Managing partnership risks
The key partners for the ICB include a number of NHS providers, local authorities, independent contractors including Locala, and the voluntary sector. In addition to having robust internal scrutiny arrangements, the organisations are required to contribute to joint “risk registers” and frameworks with partner organisations. This recognises the need to manage risk across organisations and partnerships to deliver whole system change and improvement. The ICB also has a number of major projects which have their own programme level risk registers and which are captured on the ICB’s main risk register.
One of the greatest risks to delivery of the 2023/24 JFP has been the ongoing Industrial Action across a number of areas of NHS professional groups. There is a risk that future COVID waves, urgent and emergency care pressures and continued industrial action will negatively impact the delivery of all elective care, due to reduced workforce and bed capacity. This will lead to reduced elective capacity, increased backlogs, delays to patient care, and implementation of new models of working to address backlogs across WYAAT.

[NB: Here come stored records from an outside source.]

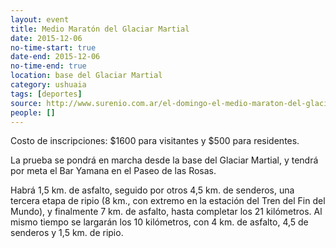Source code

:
 ```yaml
---
layout: event 
title: Medio Maratón del Glaciar Martial
date: 2015-12-06
no-time-start: true
date-end: 2015-12-06
no-time-end: true
location: base del Glaciar Martial
category: ushuaia
tags: [deportes]
source: http://www.surenio.com.ar/el-domingo-el-medio-maraton-del-glaciar/
people: []
---
```


Costo de inscripciones: $1600 para visitantes y $500 para residentes.

La prueba se pondrá en marcha desde la base del Glaciar Martial, y tendrá por meta el Bar Yamana en el Paseo de las Rosas.

Habrá 1,5 km. de asfalto, seguido por otros 4,5 km. de senderos, una tercera etapa de ripio (8 km., con extremo en la estación del Tren del Fin del Mundo), y finalmente 7 km. de asfalto, hasta completar los 21 kilómetros. Al mismo tiempo se largarán los 10 kilómetros, con 4 km. de asfalto, 4,5 de senderos y 1,5 km. de ripio.

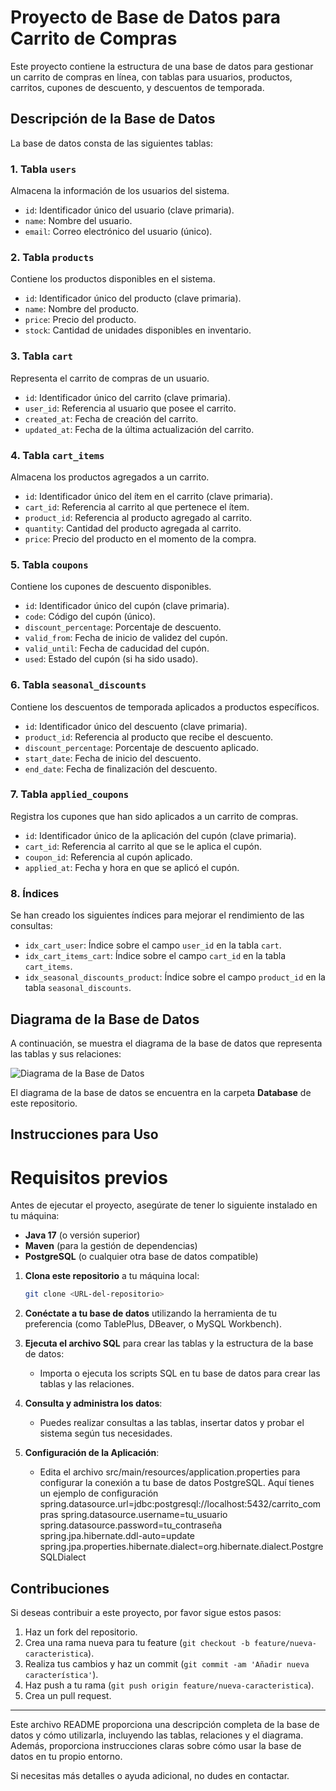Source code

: 
# Proyecto de Base de Datos para Carrito de Compras

Este proyecto contiene la estructura de una base de datos para gestionar un carrito de compras en línea, con tablas para usuarios, productos, carritos, cupones de descuento, y descuentos de temporada.

## Descripción de la Base de Datos

La base de datos consta de las siguientes tablas:

### 1. **Tabla `users`**  
Almacena la información de los usuarios del sistema.
- `id`: Identificador único del usuario (clave primaria).
- `name`: Nombre del usuario.
- `email`: Correo electrónico del usuario (único).

### 2. **Tabla `products`**  
Contiene los productos disponibles en el sistema.
- `id`: Identificador único del producto (clave primaria).
- `name`: Nombre del producto.
- `price`: Precio del producto.
- `stock`: Cantidad de unidades disponibles en inventario.

### 3. **Tabla `cart`**  
Representa el carrito de compras de un usuario.
- `id`: Identificador único del carrito (clave primaria).
- `user_id`: Referencia al usuario que posee el carrito.
- `created_at`: Fecha de creación del carrito.
- `updated_at`: Fecha de la última actualización del carrito.

### 4. **Tabla `cart_items`**  
Almacena los productos agregados a un carrito.
- `id`: Identificador único del ítem en el carrito (clave primaria).
- `cart_id`: Referencia al carrito al que pertenece el ítem.
- `product_id`: Referencia al producto agregado al carrito.
- `quantity`: Cantidad del producto agregada al carrito.
- `price`: Precio del producto en el momento de la compra.

### 5. **Tabla `coupons`**  
Contiene los cupones de descuento disponibles.
- `id`: Identificador único del cupón (clave primaria).
- `code`: Código del cupón (único).
- `discount_percentage`: Porcentaje de descuento.
- `valid_from`: Fecha de inicio de validez del cupón.
- `valid_until`: Fecha de caducidad del cupón.
- `used`: Estado del cupón (si ha sido usado).

### 6. **Tabla `seasonal_discounts`**  
Contiene los descuentos de temporada aplicados a productos específicos.
- `id`: Identificador único del descuento (clave primaria).
- `product_id`: Referencia al producto que recibe el descuento.
- `discount_percentage`: Porcentaje de descuento aplicado.
- `start_date`: Fecha de inicio del descuento.
- `end_date`: Fecha de finalización del descuento.

### 7. **Tabla `applied_coupons`**  
Registra los cupones que han sido aplicados a un carrito de compras.
- `id`: Identificador único de la aplicación del cupón (clave primaria).
- `cart_id`: Referencia al carrito al que se le aplica el cupón.
- `coupon_id`: Referencia al cupón aplicado.
- `applied_at`: Fecha y hora en que se aplicó el cupón.

### 8. **Índices**  
Se han creado los siguientes índices para mejorar el rendimiento de las consultas:
- `idx_cart_user`: Índice sobre el campo `user_id` en la tabla `cart`.
- `idx_cart_items_cart`: Índice sobre el campo `cart_id` en la tabla `cart_items`.
- `idx_seasonal_discounts_product`: Índice sobre el campo `product_id` en la tabla `seasonal_discounts`.

## Diagrama de la Base de Datos

A continuación, se muestra el diagrama de la base de datos que representa las tablas y sus relaciones:

![Diagrama de la Base de Datos](Database/diagrama_base_datos.png)

El diagrama de la base de datos se encuentra en la carpeta **Database** de este repositorio.

## Instrucciones para Uso

# Requisitos previos

Antes de ejecutar el proyecto, asegúrate de tener lo siguiente instalado en tu máquina:

- **Java 17** (o versión superior)
- **Maven** (para la gestión de dependencias)
- **PostgreSQL** (o cualquier otra base de datos compatible) 


1. **Clona este repositorio** a tu máquina local:
   ```bash
   git clone <URL-del-repositorio>
   ```

2. **Conéctate a tu base de datos** utilizando la herramienta de tu preferencia (como TablePlus, DBeaver, o MySQL Workbench).

3. **Ejecuta el archivo SQL** para crear las tablas y la estructura de la base de datos:
   - Importa o ejecuta los scripts SQL en tu base de datos para crear las tablas y las relaciones.
   
4. **Consulta y administra los datos**:
   - Puedes realizar consultas a las tablas, insertar datos y probar el sistema según tus necesidades.

5. **Configuración de la Aplicación**:
   - Edita el archivo src/main/resources/application.properties para configurar la conexión a tu base de datos PostgreSQL. Aquí tienes un ejemplo de configuración
   spring.datasource.url=jdbc:postgresql://localhost:5432/carrito_compras
   spring.datasource.username=tu_usuario
   spring.datasource.password=tu_contraseña
   spring.jpa.hibernate.ddl-auto=update
    spring.jpa.properties.hibernate.dialect=org.hibernate.dialect.PostgreSQLDialect


## Contribuciones

Si deseas contribuir a este proyecto, por favor sigue estos pasos:
1. Haz un fork del repositorio.
2. Crea una rama nueva para tu feature (`git checkout -b feature/nueva-caracteristica`).
3. Realiza tus cambios y haz un commit (`git commit -am 'Añadir nueva característica'`).
4. Haz push a tu rama (`git push origin feature/nueva-caracteristica`).
5. Crea un pull request.

---

Este archivo README proporciona una descripción completa de la base de datos y cómo utilizarla, incluyendo las tablas, relaciones y el diagrama. Además, proporciona instrucciones claras sobre cómo usar la base de datos en tu propio entorno.

Si necesitas más detalles o ayuda adicional, no dudes en contactar.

This risk has not only been managed through internal risk management processes, it has also been managed as a partnership risk given the interdependencies with other providers and commissioners including NHSE and Local Authorities. It is likely that this will continue to be a risk for the ICB over the coming year.
Quality and safety
The ICB Quality Committee supports the ICB in delivering its statutory quality functions in a way that secures continuous improvement in the quality of services. It reviews and monitors those risks on the Board Assurance Framework and Corporate Risk Register which relate to quality, and high-risk operational risks which could impact on care. Through collaboration the ICB oversees safety across our places and the system to ensure the ICB is kept informed of significant risks and mitigation plans and they are addressed in a timely manner to ensure safe high quality care for the people of West Yorkshire.